[whatwg] Annotating structured data that HTML has no semantics for

Tab Atkins Jr. jackalmage at gmail.com
Fri May 15 13:15:13 PDT 2009


On Wed, May 13, 2009 at 10:04 AM, Leif Halvard Silli <lhs at malform.no> wrote:
> Toby Inkster on Wed May 13 02:19:17 PDT 2009:
>>
>> Leif Halvard Silli wrote:
>>
>> > Hear hear.  Lets call it "Cascading RDF Sheets".
>>
>> http://buzzword.org.uk/2008/rdf-ease/spec
>>
>> http://buzzword.org.uk/2008/rdf-ease/reactions
>>
>> I have actually implemented it. It works.
>
> Oh! Thanks for sharing.

Indeed, RDF-EASE seems fairly nice!

>> RDFa is better though.
>
> What does 'better' mean in this context? Why and how? Because it is easier
> to process? But EASE seems more compatible with microformats, and is
> "better" in that sense.

I'd also like clarification here.  I dislike *all* of the inline
metadata proposals to some degree, for the same reasons that I dislike
inline @style and @onfoo handlers.  A Selector-based way of applying
semantics fits my theoretical needs much better.

> I read all the reactions you pointed to. Some made the claim that EASE would
> move semantics out of the HTML file, and that microformats was better as it
> keeps the semantics inside the file.
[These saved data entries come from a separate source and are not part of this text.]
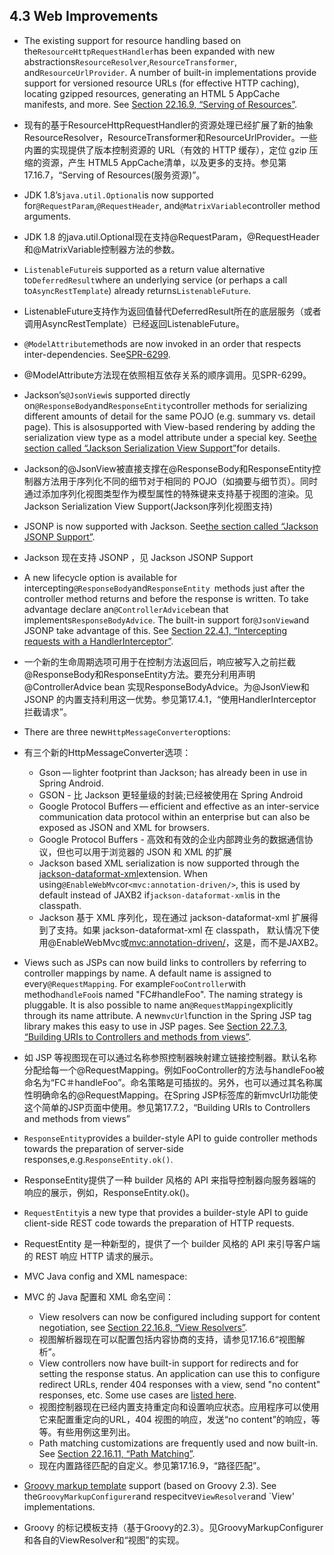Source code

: ## 4.3 Web Improvements

* The existing support for resource handling based on the`ResourceHttpRequestHandler`has been expanded with new abstractions`ResourceResolver`,`ResourceTransformer`, and`ResourceUrlProvider`. A number of built-in implementations provide support for versioned resource URLs \(for effective HTTP caching\), locating gzipped resources, generating an HTML 5 AppCache manifests, and more. See [Section 22.16.9, “Serving of Resources”](https://docs.spring.io/spring/docs/current/spring-framework-reference/htmlsingle/#mvc-config-static-resources).
* 现有的基于ResourceHttpRequestHandler的资源处理已经扩展了新的抽象ResourceResolver，ResourceTransformer和ResourceUrlProvider。一些内置的实现提供了版本控制资源的 URL（有效的 HTTP 缓存），定位 gzip 压缩的资源，产生 HTML5 AppCache清单，以及更多的支持。参见第17.16.7，“Serving of Resources(服务资源)”。
* JDK 1.8’s`java.util.Optional`is now supported for`@RequestParam`,`@RequestHeader`, and`@MatrixVariable`controller method arguments.
* JDK 1.8 的java.util.Optional现在支持@RequestParam，@RequestHeader和@MatrixVariable控制器方法的参数。
* `ListenableFuture`is supported as a return value alternative to`DeferredResult`where an underlying service \(or perhaps a call to`AsyncRestTemplate`\) already returns`ListenableFuture`.
* ListenableFuture支持作为返回值替代DeferredResult所在的底层服务（或者调用AsyncRestTemplate）已经返回ListenableFuture。
* `@ModelAttribute`methods are now invoked in an order that respects inter-dependencies. See[SPR-6299](https://jira.spring.io/browse/SPR-6299).
* @ModelAttribute方法现在依照相互依存关系的顺序调用。见SPR-6299。
* Jackson’s`@JsonView`is supported directly on`@ResponseBody`and`ResponseEntity`controller methods for serializing different amounts of detail for the same POJO \(e.g. summary vs. detail page\). This is alsosupported with View-based rendering by adding the serialization view type as a model attribute under a special key. See[the section called “Jackson Serialization View Support”](https://docs.spring.io/spring/docs/current/spring-framework-reference/htmlsingle/#mvc-ann-jsonview)for details.
* Jackson的@JsonView被直接支撑在@ResponseBody和ResponseEntity控制器方法用于序列化不同的细节对于相同的 POJO（如摘要与细节页）。同时通过添加序列化视图类型作为模型属性的特殊键来支持基于视图的渲染。见Jackson Serialization View Support(Jackson序列化视图支持)
* JSONP is now supported with Jackson. See[the section called “Jackson JSONP Support”](https://docs.spring.io/spring/docs/current/spring-framework-reference/htmlsingle/#mvc-ann-jsonp).
* Jackson 现在支持 JSONP ，见 Jackson JSONP Support
* A new lifecycle option is available for intercepting`@ResponseBody`and`ResponseEntity `methods just after the controller method returns and before the response is written. To take advantage declare an`@ControllerAdvice`bean that implements`ResponseBodyAdvice`. The built-in support for`@JsonView`and JSONP take advantage of this. See [Section 22.4.1, “Intercepting requests with a HandlerInterceptor”](https://docs.spring.io/spring/docs/current/spring-framework-reference/htmlsingle/#mvc-handlermapping-interceptor).
* 一个新的生命周期选项可用于在控制方法返回后，响应被写入之前拦截@ResponseBody和ResponseEntity方法。要充分利用声明@ControllerAdvice bean 实现ResponseBodyAdvice。为@JsonView和 JSONP 的内置支持利用这一优势。参见第17.4.1，“使用HandlerInterceptor 拦截请求”。
* There are three new`HttpMessageConverter`options:
* 有三个新的HttpMessageConverter选项：

  * Gson — lighter footprint than Jackson; has already been in use in Spring Android.
  * GSON - 比 Jackson 更轻量级的封装;已经被使用在 Spring Android
  * Google Protocol Buffers — efficient and effective as an inter-service communication data protocol within an enterprise but can also be exposed as JSON and XML for browsers.
  * Google Protocol Buffers - 高效和有效的企业内部跨业务的数据通信协议，但也可以用于浏览器的 JSON 和 XML 的扩展
  * Jackson based XML serialization is now supported through the [jackson-dataformat-xml](https://github.com/FasterXML/jackson-dataformat-xml)extension. When using`@EnableWebMvc`or`<mvc:annotation-driven/>`, this is used by default instead of JAXB2 if`jackson-dataformat-xml`is in the classpath.
  * Jackson 基于 XML 序列化，现在通过 jackson-dataformat-xml 扩展得到了支持。如果 jackson-dataformat-xml 在 classpath， 默认情况下使用@EnableWebMvc或<mvc:annotation-driven/>，这是，而不是JAXB2。

* Views such as JSPs can now build links to controllers by referring to controller mappings by name. A default name is assigned to every`@RequestMapping`. For example`FooController`with method`handleFoo`is named "FC\#handleFoo". The naming strategy is pluggable. It is also possible to name an`@RequestMapping`explicitly through its name attribute. A new`mvcUrl`function in the Spring JSP tag library makes this easy to use in JSP pages. See [Section 22.7.3, “Building URIs to Controllers and methods from views”](https://docs.spring.io/spring/docs/current/spring-framework-reference/htmlsingle/#mvc-links-to-controllers-from-views).
* 如 JSP 等视图现在可以通过名称参照控制器映射建立链接控制器。默认名称分配给每一个@RequestMapping。例如FooController的方法与handleFoo被命名为“FC＃handleFoo”。命名策略是可插拔的。另外，也可以通过其名称属性明确命名的@RequestMapping。在Spring JSP标签库的新mvcUrl功能使这个简单的JSP页面中使用。参见第17.7.2，“Building URIs to Controllers and methods from views”

* `ResponseEntity`provides a builder-style API to guide controller methods towards the preparation of server-side responses,e.g.`ResponseEntity.ok()`.
* ResponseEntity提供了一种 builder 风格的 API 来指导控制器向服务器端的响应的展示，例如，ResponseEntity.ok()。
* `RequestEntity`is a new type that provides a builder-style API to guide client-side REST code towards the preparation of HTTP requests.
* RequestEntity 是一种新型的，提供了一个 builder 风格的 API 来引导客户端的 REST 响应 HTTP 请求的展示。
* MVC Java config and XML namespace:
* MVC 的 Java 配置和 XML 命名空间：

  * View resolvers can now be configured including support for content negotiation, see [Section 22.16.8, “View Resolvers”](https://docs.spring.io/spring/docs/current/spring-framework-reference/htmlsingle/#mvc-config-view-resolvers).
  * 视图解析器现在可以配置包括内容协商的支持，请参见17.16.6“视图解析”。
  * View controllers now have built-in support for redirects and for setting the response status. An application can use this to configure redirect URLs, render 404 responses with a view, send "no content" responses, etc. Some use cases are [listed here](https://jira.spring.io/browse/SPR-11543?focusedCommentId=100308&page=com.atlassian.jira.plugin.system.issuetabpanels:comment-tabpanel#comment-100308).
  * 视图控制器现在已经内置支持重定向和设置响应状态。应用程序可以使用它来配置重定向的URL，404 视图的响应，发送“no content”的响应，等等。有些用例这里列出。
  * Path matching customizations are frequently used and now built-in. See [Section 22.16.11, “Path Matching”](https://docs.spring.io/spring/docs/current/spring-framework-reference/htmlsingle/#mvc-config-path-matching).
  * 现在内置路径匹配的自定义。参见第17.16.9，“路径匹配”。

* [Groovy markup template](http://groovy-lang.org/docs/groovy-2.3.6/html/documentation/markup-template-engine.html) support \(based on Groovy 2.3\). See the`GroovyMarkupConfigurer`and respecitve`ViewResolver`and \`View' implementations.
* Groovy 的标记模板支持（基于Groovy的2.3）。见GroovyMarkupConfigurer 和各自的ViewResolver和“视图”的实现。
But I of course agree with you that
> EASE just underline/outline the semantics already in the file.

Yup.  The appropriate critique of separated metadata is that the
*data* is moved out of the document, where it will inevitably decay
compared to the live document.  RDF-EASE keeps all the data stored in
the live document, and merely specifies how to extract it.  The only
way you can lose data then is by changing the html structure itself,
which is much less common than just changing the content.

> From the EASE draft:
>>
>> All properties in RDF-EASE begin with the string -rdf-, as per §4.1.2.1
>> Vendor-specific extensions in [CSS21]. This allows RDF-EASE and CSS to be
>> safely mixed in one file, [...]
>
> I wonder why you think it is so important to be able to mix CSS and EASE. It
> seems better to separate the two completely.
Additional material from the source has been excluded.